GPGPU: Is a Supercomputer Hiding in Your PC?By Chris Seitz.
Date: Jul 1, 2005.
Growth of the GPU
Were you aware that the most powerful chip in an average or better PC is not the CPU, but the GPU (graphics processing unit)? More than likely, you had an inkling that some serious technology was driving your graphics card, and over the past couple years saw the accoutrements of raw power appear: larger fans and heatsinks, and even supplementary power connectors. If you're on the bleeding edge, you may have painstakingly built a benchmark-crushing PC with a water-cooling system. The growing rage is a single PC with multiple GPUs in a scalable link interface (SLI) configuration.
Nowadays, high-performance GPUs have become more rational, with quiet thermal solutions and reasonable power requirements. But the ever-advancing video game industry entices consumers with a consistent and growing hunger for higher performance. This mass market drives a tremendous technology arms race in the GPU industry, with consumers being the overall winners. In turn, low prices for high-performance GPUs provide a great opportunity for software developers and their customers, letting them capitalize on otherwise idle transistors for their computational needs.
Perhaps management won't pay for you to use all that GPU performance during the workday, and the only exercise your powerful, computationally starved GPU gets is your lunchtime and after-work gaming sessions. That simply isn't fair to all those transistors.
So how do you convince your boss that you really need to buy the latest GPU? In fact, the argument really isn't difficult—provided that your programmers are willing and able to recast your problems to fit the massively parallel architecture of the GPU. If you can stay on the computational superhighway of the GPU, you'll be able to unleash tremendous gigaflops. Naturally, today's graphically intense applications do exactly that, using one of the two primary APIs for programming these chips: the cross-platform OpenGL API, or Microsoft's Direct3D component of the DirectX API. For example, leading games have inner loops with core algorithms that run "shaders" across an array of pixels. A shader takes in a variety of inputs—geometry and light positions, texture maps, bump maps, shadow maps, material properties, and other data—for special effects such as fog or glow. It then computes a resulting color (and possibly other data, such as transparency and depth). All this action happens for each pixel on the screen, at 60 or more frames per second—a massive amount of computation.

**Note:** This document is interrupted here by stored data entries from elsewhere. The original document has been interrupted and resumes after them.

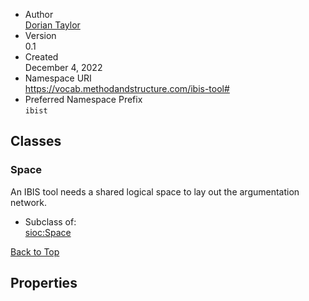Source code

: <div class="section" about="#" typeof="owl:Ontology">

  - Author  
    [<span property="foaf:name">Dorian
    Taylor</span>](https://doriantaylor.com/person/dorian-taylor#me)
  - Version  
    0.1
  - Created  
    December 4, 2022
  - Namespace URI  
    <https://vocab.methodandstructure.com/ibis-tool#>
  - Preferred Namespace Prefix  
    `ibist`

</div>

<div class="section">

## Classes

<div id="Space" class="section" about="ibist:Space" typeof="owl:Class">

### Space

An IBIS tool needs a shared logical space to lay out the argumentation
network.

  - Subclass of:  
    [sioc:Space](http://rdfs.org/sioc/ns#Space)

[Back to Top](https://vocab.methodandstructure.com/ibis-tool#)

</div>

</div>

<div class="section">

## Properties

</div>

At its core, this processing is similar to how most computer-animated and special effects–rich movies, such as Shrek, are produced. A C-like high-level programming language is used to write shaders, and then a commercial or in-house rendering program chugs away, computing scenes on the film studio's render farm. Often comprising thousands of CPUs, these render farms handle the enormous amounts of geometry and texture data required to hit the increasing quality threshold demanded by discerning audiences of CG feature films. This rendering process is commonly done overnight, and reviews of the "dailies" (those scenes rendered overnight) are done the following morning.
GPUs go through a simplified version of this process 60 or more times per second, and each year the gap between real-time and offline rendering shrinks. In fact, many recent GPU technology demonstrations show real-time renderings of content that was generated offline just a few years ago.
Computer graphics have often been called "embarrassingly parallel." Large batches of vertices need to be transformed with identical or similar matrices. Large blocks of pixels need to be rendered with identical or similar shaders. Large images need to be blended to create a final image. Hence, the natural evolution of the GPU architecture has been toward a multithreaded single instruction multiple data (SIMD) machine with parallel execution units in three areas: the vertex, pixel, and raster portions of the chip. The architecture has also evolved to handle massive amounts of data on the GPU. Today, onboard memory is topping out at half a gigabyte, with additional fast access to main memory through PCI Express (theoretically at 4 GB/s in each direction). Internal memory bandwidth—between the GPU and its own local video memory—is around 40 GB/s.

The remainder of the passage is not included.